The first decade of America’s automobile industry has a fascinating and complicated history, with hundreds of players jockeying for position as the public came to terms with newfangled machines that replaced horses with the promise of speed, style, and, ultimately, freedom. By the turn of the second decade, the automobile had advanced, and it was then, in 1912, that William P. Snyder Jr., of Sewickley, Pa., acquired a brand-new Simplex 50 HP Toy-Tonneau. Remarkable is that his family still owns it today, 111 years after its purchase, and that it comes to Gooding & Company’s Pebble Beach sale, being held on August 18 and19, as a star lot among the entire Monterey Car Week auction schedule.
The possibility of acquiring a 111-year-old automobile that has had only one owner (unless he was Methuselah), or descendants of that owner, is fairly remarkable. With great certainty, this Simplex is an exceptional treasure for that reason alone. But regardless of this car’s provenance, the Simplex was a groundbreaking automobile of its age.

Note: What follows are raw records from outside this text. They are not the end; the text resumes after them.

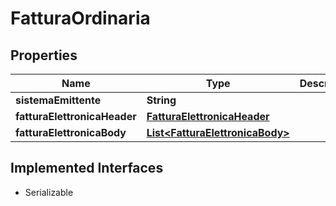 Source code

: 

# FatturaOrdinaria


## Properties

| Name | Type | Description | Notes |
|------------ | ------------- | ------------- | -------------|
|**sistemaEmittente** | **String** |  |  [optional] |
|**fatturaElettronicaHeader** | [**FatturaElettronicaHeader**](FatturaElettronicaHeader.md) |  |  [optional] |
|**fatturaElettronicaBody** | [**List&lt;FatturaElettronicaBody&gt;**](FatturaElettronicaBody.md) |  |  [optional] |


## Implemented Interfaces

* Serializable


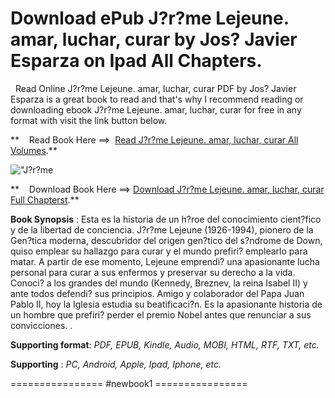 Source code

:  **Download ePub J?r?me Lejeune. amar, luchar, curar by Jos? Javier Esparza on Ipad All Chapters.**
==================================================================================================

  Read Online J?r?me Lejeune. amar, luchar, curar PDF by Jos? Javier Esparza is a great book to read and that's why I recommend reading or downloading ebook J?r?me Lejeune. amar, luchar, curar for free in any format with visit the link button below.

**    Read Book Here ==>  [Read J?r?me Lejeune. amar, luchar, curar All Volumes](https://newbookintheword.blogspot.com/id/841557083X).**

![\"J?r?me](\"https://i.gr-assets.com/images/S/compressed.photo.goodreads.com/books/1575309993l/49077803.jpg\")

**    Download Book Here ==> [Download J?r?me Lejeune. amar, luchar, curar Full Chapterst](https://newbookintheword.blogspot.com/id/841557083X).**

**Book Synopsis** : Esta es la historia de un h?roe del conocimiento cient?fico y de la libertad de conciencia. J?r?me Lejeune (1926-1994), pionero de la Gen?tica moderna, descubridor del origen gen?tico del s?ndrome de Down, quiso emplear su hallazgo para curar y el mundo prefiri? emplearlo para matar. A partir de ese momento, Lejeune emprendi? una apasionante lucha personal para curar a sus enfermos y preservar su derecho a la vida. Conoci? a los grandes del mundo (Kennedy, Breznev, la reina Isabel II) y ante todos defendi? sus principios. Amigo y colaborador del Papa Juan Pablo II, hoy la Iglesia estudia su beatificaci?n. Es la apasionante historia de un hombre que prefiri? perder el premio Nobel antes que renunciar a sus convicciones. .

**Supporting format**: _PDF, EPUB, Kindle, Audio, MOBI, HTML, RTF, TXT, etc._

**Supporting** : _PC, Android, Apple, Ipad, Iphone, etc._

================ #newbook1 ================ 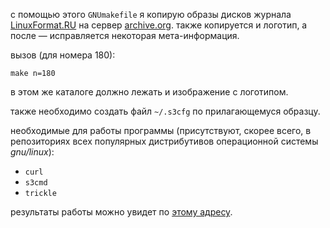 с помощью этого `GNUmakefile` я копирую образы дисков
журнала [LinuxFormat.RU](http://www.linuxformat.ru)
на сервер [archive.org](https://archive.org).
также копируется и логотип,
а после — исправляется некоторая мета-информация.

вызов (для номера 180):

    make n=180

в этом же каталоге должно лежать и изображение с логотипом.

также необходимо создать файл `~/.s3cfg` по прилагающемуся образцу.

необходимые для работы программы
(присутствуют, скорее всего, в репозиториях всех популярных дистрибутивов
операционной системы *gnu/linux*):

* `curl`
* `s3cmd`
* `trickle`

результаты работы можно увидет по [этому адресу](https://archive.org/details/@linuxformat_ru#uploads).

In 1907, wealthy textile importer Herman Broesel established the Simplex Automobile Company when he bought out S & M Simplex. The acquisition included the factory and assets in Manhattan, N.Y., along with chief engineer Edward Franquist’s designs for a 597 cc T-head engine that developed 50 hp. The subsequent Simplex 50 HP automobile, which was fit with the aforementioned mill, ran a four-speed transaxle with final chain drive. The model performed impressively from the start, placing first at the Brighton Beach 24-hour endurance race and the 1909 National Stock Chassis Race.
In road-car form, the Simplex 50 HP could top 80 mph, and with its combination of speed, reliability, and comfort, became a favorite of America’s most elite motorists. Customers commissioned bodies from coachbuilders like Brewster, Quinby, Healey, and Holbrook. But by 1914, the company was sold to a Wall Street investment group that included the heirs of B.F. Goodrich. While replacing the original 50 HP engine with a long-stroke design, the Simplex factory moved from Manhattan to New Brunswick, N.J.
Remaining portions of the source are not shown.